PayPal webhook signature verification is strongly recommended. Without it, anyone with your relay URL could send fake events. PayPal provides a verification API endpoint that you should call before forwarding events to Windback.
To verify signatures, you need:
  • Your Webhook ID (from the PayPal Developer Dashboard)

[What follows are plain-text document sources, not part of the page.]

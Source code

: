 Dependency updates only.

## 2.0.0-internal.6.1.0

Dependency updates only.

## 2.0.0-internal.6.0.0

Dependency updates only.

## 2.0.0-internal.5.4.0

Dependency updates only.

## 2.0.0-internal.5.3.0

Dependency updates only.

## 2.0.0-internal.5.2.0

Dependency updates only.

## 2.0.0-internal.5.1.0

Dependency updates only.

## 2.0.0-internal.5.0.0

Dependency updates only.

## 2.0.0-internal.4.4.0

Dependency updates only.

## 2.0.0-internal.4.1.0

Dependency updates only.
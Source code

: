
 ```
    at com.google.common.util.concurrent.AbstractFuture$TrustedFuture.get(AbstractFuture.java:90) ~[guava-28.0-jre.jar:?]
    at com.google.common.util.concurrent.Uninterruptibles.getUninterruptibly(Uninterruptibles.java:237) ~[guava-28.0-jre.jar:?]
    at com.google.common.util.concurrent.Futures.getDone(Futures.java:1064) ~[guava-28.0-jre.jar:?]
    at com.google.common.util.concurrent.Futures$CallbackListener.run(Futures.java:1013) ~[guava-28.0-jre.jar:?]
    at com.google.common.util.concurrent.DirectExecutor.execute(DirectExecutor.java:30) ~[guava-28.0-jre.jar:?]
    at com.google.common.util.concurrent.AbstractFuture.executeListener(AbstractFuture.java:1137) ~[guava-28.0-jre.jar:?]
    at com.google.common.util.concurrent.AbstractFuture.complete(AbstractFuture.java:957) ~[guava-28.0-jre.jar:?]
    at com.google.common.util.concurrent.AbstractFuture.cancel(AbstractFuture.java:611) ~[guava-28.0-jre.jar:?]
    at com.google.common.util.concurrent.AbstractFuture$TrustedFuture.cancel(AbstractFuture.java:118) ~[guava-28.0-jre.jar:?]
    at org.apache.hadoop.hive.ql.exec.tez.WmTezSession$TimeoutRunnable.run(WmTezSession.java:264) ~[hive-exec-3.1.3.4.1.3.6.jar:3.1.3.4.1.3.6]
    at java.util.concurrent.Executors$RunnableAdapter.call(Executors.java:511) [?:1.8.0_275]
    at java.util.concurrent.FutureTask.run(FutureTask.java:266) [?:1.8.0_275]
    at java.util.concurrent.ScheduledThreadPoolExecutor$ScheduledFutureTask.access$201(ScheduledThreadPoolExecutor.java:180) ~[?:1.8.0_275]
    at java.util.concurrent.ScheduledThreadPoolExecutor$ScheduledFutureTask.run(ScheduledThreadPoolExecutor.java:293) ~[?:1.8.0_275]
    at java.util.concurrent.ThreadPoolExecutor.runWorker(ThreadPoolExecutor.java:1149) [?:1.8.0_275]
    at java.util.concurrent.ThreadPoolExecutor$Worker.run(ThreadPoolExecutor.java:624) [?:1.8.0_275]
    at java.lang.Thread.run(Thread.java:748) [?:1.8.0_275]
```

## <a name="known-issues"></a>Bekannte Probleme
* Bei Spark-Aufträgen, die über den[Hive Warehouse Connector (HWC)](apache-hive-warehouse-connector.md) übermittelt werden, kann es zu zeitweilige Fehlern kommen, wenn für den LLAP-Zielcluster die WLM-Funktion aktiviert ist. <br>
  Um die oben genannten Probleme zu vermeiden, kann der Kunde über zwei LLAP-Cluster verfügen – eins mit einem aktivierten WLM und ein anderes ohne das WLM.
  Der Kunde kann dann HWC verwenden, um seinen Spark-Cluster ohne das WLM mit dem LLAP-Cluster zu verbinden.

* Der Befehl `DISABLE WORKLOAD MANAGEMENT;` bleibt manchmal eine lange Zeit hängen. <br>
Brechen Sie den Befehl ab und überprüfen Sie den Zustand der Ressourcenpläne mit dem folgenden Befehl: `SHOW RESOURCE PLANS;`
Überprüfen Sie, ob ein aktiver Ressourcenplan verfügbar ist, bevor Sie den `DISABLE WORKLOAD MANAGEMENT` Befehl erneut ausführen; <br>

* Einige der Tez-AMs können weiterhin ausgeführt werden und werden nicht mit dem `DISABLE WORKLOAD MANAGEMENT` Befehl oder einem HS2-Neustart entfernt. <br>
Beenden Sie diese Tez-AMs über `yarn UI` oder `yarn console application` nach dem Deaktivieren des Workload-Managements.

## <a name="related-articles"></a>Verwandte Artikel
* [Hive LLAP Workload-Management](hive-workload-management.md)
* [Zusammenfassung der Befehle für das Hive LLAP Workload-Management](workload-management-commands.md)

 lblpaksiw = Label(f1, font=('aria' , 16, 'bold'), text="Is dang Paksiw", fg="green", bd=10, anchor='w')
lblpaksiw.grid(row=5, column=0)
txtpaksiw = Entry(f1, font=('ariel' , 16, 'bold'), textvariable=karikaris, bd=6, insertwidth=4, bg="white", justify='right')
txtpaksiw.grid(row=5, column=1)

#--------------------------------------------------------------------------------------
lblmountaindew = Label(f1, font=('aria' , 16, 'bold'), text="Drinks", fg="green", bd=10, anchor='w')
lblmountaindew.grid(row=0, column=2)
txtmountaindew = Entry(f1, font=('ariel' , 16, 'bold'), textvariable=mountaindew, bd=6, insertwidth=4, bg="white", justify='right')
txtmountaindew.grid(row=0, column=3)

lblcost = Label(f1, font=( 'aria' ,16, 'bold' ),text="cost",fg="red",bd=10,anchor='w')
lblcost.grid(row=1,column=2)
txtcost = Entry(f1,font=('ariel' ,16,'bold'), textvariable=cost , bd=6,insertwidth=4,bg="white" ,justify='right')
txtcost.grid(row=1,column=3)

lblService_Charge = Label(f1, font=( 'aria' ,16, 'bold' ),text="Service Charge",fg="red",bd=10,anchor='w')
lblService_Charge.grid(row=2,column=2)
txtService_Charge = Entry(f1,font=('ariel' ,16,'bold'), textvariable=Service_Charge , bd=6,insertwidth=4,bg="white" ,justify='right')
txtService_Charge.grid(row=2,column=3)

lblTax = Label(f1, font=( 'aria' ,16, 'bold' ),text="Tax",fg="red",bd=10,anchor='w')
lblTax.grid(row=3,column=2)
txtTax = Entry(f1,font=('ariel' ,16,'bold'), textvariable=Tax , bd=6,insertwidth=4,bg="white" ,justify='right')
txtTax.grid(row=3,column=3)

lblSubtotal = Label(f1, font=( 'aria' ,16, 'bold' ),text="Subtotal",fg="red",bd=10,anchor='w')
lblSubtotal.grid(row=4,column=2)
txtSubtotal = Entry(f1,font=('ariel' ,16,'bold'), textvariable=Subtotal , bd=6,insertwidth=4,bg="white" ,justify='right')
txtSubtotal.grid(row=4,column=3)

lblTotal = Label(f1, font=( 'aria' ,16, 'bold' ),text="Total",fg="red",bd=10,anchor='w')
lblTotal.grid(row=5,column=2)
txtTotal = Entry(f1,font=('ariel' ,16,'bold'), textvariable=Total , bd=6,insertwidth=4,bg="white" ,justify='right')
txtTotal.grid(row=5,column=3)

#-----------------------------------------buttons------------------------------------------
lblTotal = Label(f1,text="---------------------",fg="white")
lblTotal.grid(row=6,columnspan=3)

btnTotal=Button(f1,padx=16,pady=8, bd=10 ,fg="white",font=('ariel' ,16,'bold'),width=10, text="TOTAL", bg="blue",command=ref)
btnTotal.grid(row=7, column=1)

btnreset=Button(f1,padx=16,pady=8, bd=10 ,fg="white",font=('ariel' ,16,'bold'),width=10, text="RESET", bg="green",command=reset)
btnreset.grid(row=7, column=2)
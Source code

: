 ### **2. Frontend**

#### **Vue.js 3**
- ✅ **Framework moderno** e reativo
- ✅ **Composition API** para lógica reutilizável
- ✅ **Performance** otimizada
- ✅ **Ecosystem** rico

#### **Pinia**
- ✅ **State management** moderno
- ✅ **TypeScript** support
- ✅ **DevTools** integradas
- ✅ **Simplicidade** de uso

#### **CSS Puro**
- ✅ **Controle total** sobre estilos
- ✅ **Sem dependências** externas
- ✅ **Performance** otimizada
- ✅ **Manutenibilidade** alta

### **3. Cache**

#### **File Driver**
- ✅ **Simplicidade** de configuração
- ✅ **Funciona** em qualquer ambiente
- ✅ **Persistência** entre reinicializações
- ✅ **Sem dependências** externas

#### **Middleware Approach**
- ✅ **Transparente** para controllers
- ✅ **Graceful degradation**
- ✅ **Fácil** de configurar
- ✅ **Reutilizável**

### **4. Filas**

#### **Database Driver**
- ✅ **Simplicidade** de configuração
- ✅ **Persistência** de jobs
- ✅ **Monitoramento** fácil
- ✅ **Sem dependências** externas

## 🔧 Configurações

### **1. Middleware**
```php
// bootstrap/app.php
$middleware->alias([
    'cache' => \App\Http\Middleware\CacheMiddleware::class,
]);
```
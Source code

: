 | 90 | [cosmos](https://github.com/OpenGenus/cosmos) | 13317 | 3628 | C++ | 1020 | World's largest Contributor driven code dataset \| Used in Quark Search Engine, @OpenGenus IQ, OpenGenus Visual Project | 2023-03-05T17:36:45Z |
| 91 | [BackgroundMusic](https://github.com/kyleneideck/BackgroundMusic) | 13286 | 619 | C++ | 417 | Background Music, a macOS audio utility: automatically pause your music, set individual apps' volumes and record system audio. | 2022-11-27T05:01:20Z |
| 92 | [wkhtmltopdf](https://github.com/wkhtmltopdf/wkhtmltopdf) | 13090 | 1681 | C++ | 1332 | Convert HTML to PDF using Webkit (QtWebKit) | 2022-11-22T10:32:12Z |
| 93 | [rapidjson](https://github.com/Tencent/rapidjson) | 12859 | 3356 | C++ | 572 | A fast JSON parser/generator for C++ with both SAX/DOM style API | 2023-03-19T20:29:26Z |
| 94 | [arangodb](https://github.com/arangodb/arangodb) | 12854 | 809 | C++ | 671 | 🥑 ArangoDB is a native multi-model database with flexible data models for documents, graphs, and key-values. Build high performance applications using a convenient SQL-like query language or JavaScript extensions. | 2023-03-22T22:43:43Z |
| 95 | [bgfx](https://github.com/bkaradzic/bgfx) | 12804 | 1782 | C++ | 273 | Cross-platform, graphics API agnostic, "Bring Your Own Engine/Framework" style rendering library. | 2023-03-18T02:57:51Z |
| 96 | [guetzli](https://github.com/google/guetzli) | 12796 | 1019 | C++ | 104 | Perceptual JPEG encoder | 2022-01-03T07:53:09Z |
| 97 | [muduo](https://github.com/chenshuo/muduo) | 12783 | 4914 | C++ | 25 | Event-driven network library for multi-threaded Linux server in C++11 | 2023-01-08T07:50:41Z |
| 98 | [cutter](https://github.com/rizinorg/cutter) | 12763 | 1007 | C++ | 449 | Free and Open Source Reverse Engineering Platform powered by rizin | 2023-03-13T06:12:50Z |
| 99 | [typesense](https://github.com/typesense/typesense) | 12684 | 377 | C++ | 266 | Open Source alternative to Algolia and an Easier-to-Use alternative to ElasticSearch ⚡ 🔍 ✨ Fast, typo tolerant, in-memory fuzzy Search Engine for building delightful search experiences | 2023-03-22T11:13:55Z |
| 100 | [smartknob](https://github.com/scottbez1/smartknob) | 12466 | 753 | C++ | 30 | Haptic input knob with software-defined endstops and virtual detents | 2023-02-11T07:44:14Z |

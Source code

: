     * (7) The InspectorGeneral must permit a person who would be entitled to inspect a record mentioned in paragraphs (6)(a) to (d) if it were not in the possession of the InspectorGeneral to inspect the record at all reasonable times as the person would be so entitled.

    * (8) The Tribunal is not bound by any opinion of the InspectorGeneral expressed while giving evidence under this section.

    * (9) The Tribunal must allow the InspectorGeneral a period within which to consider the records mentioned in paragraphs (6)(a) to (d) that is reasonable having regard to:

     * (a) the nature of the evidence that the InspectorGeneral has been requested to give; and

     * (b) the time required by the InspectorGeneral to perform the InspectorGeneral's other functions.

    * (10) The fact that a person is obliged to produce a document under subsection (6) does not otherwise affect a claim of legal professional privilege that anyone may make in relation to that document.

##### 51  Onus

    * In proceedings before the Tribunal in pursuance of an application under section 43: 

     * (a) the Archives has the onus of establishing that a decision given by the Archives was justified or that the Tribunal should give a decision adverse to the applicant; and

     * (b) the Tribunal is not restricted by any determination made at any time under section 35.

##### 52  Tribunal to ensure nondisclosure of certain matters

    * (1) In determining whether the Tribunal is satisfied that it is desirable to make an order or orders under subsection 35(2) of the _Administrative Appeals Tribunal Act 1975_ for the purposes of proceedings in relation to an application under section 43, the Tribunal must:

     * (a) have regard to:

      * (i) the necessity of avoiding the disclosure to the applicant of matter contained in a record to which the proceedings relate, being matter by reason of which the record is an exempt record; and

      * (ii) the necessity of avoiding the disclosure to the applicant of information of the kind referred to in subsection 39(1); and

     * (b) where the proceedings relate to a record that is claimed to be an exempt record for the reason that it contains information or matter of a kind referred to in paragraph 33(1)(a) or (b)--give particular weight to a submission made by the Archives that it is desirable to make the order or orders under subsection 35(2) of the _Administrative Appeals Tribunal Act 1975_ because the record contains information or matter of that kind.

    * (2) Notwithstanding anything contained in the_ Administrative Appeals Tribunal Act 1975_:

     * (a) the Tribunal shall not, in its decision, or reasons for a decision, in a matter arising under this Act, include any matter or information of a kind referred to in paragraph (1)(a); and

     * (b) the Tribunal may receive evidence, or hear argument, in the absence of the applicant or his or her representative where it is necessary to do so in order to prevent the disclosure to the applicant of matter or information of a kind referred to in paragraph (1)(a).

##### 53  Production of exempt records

  • The request headers: paypal-transmission-id, paypal-transmission-time, paypal-transmission-sig, paypal-cert-url
  • The raw request body
See PayPal’s webhook signature verification guide for the full implementation.

Webhook Resilience

Windback’s custom webhook endpoint always returns HTTP 200 regardless of internal processing status. Your relay function should also always return 200 to PayPal to prevent webhook retries.
PayPal’s Webhook Simulator in the Developer Dashboard is useful for testing without creating real subscriptions. Use it to verify your relay function is correctly mapping events before going live.